Taylor attached a request for a CDP hearing that he submitted to the IRS after it filed a notice of lien against him in 2007. The record does not reveal what, if anything, ultimately came of his request. Even if Taylor did not receive a CDP hearing or its equivalent, however, he has raised nothing suggesting that the lack of such a hearing renders this proceeding under 26 U.S.C. § 7403 invalid 2 or that he was prejudiced. In his hearing request, Taylor identified as “reasons for appeal” the same kinds of frivolous arguments noted above. Those issues are not properly raised at a CDP hearing, see 26 U.S.C. § 6320(c) (incorporating 26 U.S.C. § 6330(c) ), and they lack arguable merit in any event. Thus, Taylor has shown no basis for relief on this issue.
For these reasons, we will affirm the judgment of the District Court.
1. We have jurisdiction under 28 U.S.C. § 1291. We exercise plenary review over the District Court’s rulings on Taylor’s motion under Rule 12(b)(6) and the parties’ motions for summary judgment. See Chavarriaga v. N.J. Dep’t of Corr., 806 F.3d 210, 218 (3d Cir. 2015). Summary judgment is appropriate if “there are no genuine issues of material fact and the movant is entitled to judgment as a matter of law.” Id.

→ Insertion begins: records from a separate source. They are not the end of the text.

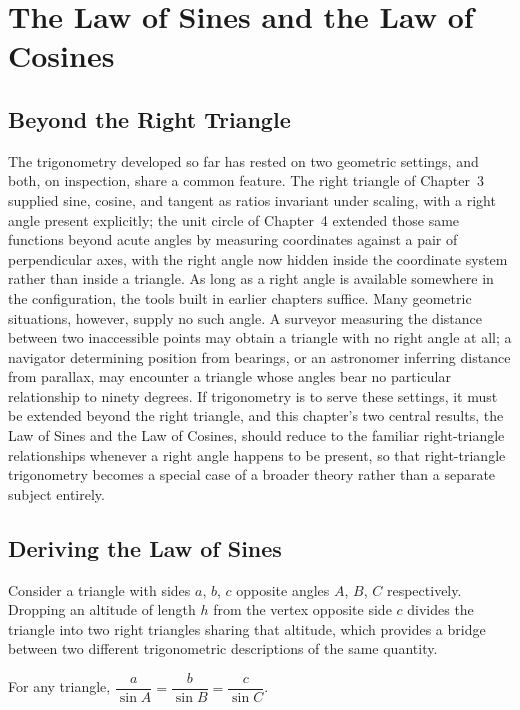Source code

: \chapter{The Law of Sines and the Law of Cosines}
\label{ch:ch12-laws-sines-cosines}

\section{Beyond the Right Triangle}

The trigonometry developed so far has rested on two geometric settings, and
both, on inspection, share a common feature. The right triangle of
Chapter~3 supplied sine, cosine, and tangent as ratios invariant under
scaling, with a right angle present explicitly; the unit circle of
Chapter~4 extended those same functions beyond acute angles by measuring
coordinates against a pair of perpendicular axes, with the right angle now
hidden inside the coordinate system rather than inside a triangle. As long
as a right angle is available somewhere in the configuration, the tools
built in earlier chapters suffice. Many geometric situations, however,
supply no such angle. A surveyor measuring the distance between two
inaccessible points may obtain a triangle with no right angle at all; a
navigator determining position from bearings, or an astronomer inferring
distance from parallax, may encounter a triangle whose angles bear no
particular relationship to ninety degrees. If trigonometry is to serve
these settings, it must be extended beyond the right triangle, and this
chapter's two central results, the Law of Sines and the Law of Cosines,
should reduce to the familiar right-triangle relationships whenever a
right angle happens to be present, so that right-triangle trigonometry
becomes a special case of a broader theory rather than a separate subject
entirely.

\section{Deriving the Law of Sines}

Consider a triangle with sides $a$, $b$, $c$ opposite angles $A$, $B$,
$C$ respectively. Dropping an altitude of length $h$ from the vertex
opposite side $c$ divides the triangle into two right triangles sharing
that altitude, which provides a bridge between two different
trigonometric descriptions of the same quantity.

\begin{theorem}
For any triangle, $\dfrac{a}{\sin A} = \dfrac{b}{\sin B} = \dfrac{c}{\sin
C}$.
\end{theorem}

2. A CDP hearing is available on a taxpayer’s timely request when the IRS files a notice of lien, and a request for a CDP hearing suspends at least some collection activity. See 26 U.S.C. § 6320(c) (incorporating 26 U.S.C. § 6330(e) ). The Government appears to argue that the CDP hearing provisions apply only to administrative IRS levies and not to § 7403 suits in court like the one at issue here. See United States v. Nat’l Bank of Commerce, 472 U.S. 713, 720, 105 S.Ct. 2919, 86 L.Ed.2d 565 (1985) (distinguishing between IRS administrative levies and “plenary” § 7403 actions). The Government has not cited any authority directly supporting that proposition, but the IRS has concluded that the suspension of collection activity triggered by a request for a CDP hearing does not apply to “non-levy collection actions such as initiating judicial proceedings[.]” 26 C.F.R. § 301.6320-1(g)(2) (question and answer A-G3). We need not conclusively resolve this issue, however, because Taylor has not developed any argument on this point beyond his mere assertion that the IRS did not provide him with a CDP hearing.